One person, Massachusetts securities regulator William F. Galvin, asked after the role Morgan Stanley  played in managing the distribution of information in the weeks leading up to Facebook’s May IPO, ultimately determining that a certain senior investment banker played an inappropriate role in Facebook’s communications with the research analysts covering the company.

Mr. Galvin didn’t name said banker in the consent order his office released on Monday as part of a $5 million settlement, but offered enough biographical details to identify the dealmaker as Michael Grimes, the Silicon Valley insider widely credited with winning Morgan Stanley the lead underwriter role in the Facebook offering.

That settlement led New York City Comptroller John Liu to ask another question, according to Fortune. Mr. Liu has made something of a pet issue out of strengthening policies that allow banks to claw back bonuses from employees who damage the firms’ reputation or bottom line.

And indeed, 2012 has seen JPMorgan take back compensation from the traders and managers responsible for the London Whale debacle, and Morgan Stanley reclaim pay from the executive who stabbed a cab driver in the hand.

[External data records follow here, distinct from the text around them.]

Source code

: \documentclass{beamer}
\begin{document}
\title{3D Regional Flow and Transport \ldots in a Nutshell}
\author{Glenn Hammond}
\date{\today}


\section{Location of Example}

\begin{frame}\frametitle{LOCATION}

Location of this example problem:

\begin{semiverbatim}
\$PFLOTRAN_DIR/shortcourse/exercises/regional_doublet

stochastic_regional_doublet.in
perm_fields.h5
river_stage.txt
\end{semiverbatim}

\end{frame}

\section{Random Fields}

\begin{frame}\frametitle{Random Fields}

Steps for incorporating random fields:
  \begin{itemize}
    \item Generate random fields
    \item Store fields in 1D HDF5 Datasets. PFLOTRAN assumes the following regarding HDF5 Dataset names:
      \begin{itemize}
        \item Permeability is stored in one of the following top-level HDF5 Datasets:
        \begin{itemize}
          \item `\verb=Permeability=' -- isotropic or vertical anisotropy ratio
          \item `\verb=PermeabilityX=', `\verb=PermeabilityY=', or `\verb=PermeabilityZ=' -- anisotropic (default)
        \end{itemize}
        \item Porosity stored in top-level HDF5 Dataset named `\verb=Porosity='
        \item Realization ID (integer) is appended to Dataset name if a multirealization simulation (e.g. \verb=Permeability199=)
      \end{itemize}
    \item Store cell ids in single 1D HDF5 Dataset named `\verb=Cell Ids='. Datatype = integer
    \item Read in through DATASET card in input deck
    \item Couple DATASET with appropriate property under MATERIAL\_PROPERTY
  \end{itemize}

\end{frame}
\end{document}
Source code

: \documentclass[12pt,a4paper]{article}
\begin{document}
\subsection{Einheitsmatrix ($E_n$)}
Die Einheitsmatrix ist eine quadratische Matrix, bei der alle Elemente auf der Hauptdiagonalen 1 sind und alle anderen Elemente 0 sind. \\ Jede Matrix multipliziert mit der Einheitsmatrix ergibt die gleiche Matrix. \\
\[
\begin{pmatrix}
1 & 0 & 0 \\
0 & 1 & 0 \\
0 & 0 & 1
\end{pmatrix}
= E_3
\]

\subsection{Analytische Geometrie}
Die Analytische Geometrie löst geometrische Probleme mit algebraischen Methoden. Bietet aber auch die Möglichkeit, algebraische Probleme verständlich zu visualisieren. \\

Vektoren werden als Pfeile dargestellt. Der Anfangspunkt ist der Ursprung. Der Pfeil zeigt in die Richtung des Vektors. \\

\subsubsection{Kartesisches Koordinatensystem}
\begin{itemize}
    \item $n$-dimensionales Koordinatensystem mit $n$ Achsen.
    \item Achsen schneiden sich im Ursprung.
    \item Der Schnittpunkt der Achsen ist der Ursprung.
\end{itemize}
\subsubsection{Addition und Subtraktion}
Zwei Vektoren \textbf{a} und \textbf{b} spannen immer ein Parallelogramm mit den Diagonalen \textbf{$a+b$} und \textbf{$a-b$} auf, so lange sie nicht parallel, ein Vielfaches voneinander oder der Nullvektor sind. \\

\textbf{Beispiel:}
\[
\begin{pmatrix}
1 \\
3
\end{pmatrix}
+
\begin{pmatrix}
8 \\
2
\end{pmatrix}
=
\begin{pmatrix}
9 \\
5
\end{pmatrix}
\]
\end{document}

So what about Mr. Grimes? Per Fortune:

“Morgan Stanley recently enforced its clawback policy against an executive whose misconduct caused financial or reputational harm,” says New York City comptroller John Lui, who was instrumental in getting Morgan Stanley to strengthen its clawback rules. “Now it’s paying a hefty fine for alleged securities violations. Morgan Stanley should hold the responsible executive—and possibly his supervisors—financially accountable, or explain why not.”

One explanation: Mr. Grimes landed Morgan Stanley the IPO of the century, and $5 million is chump change.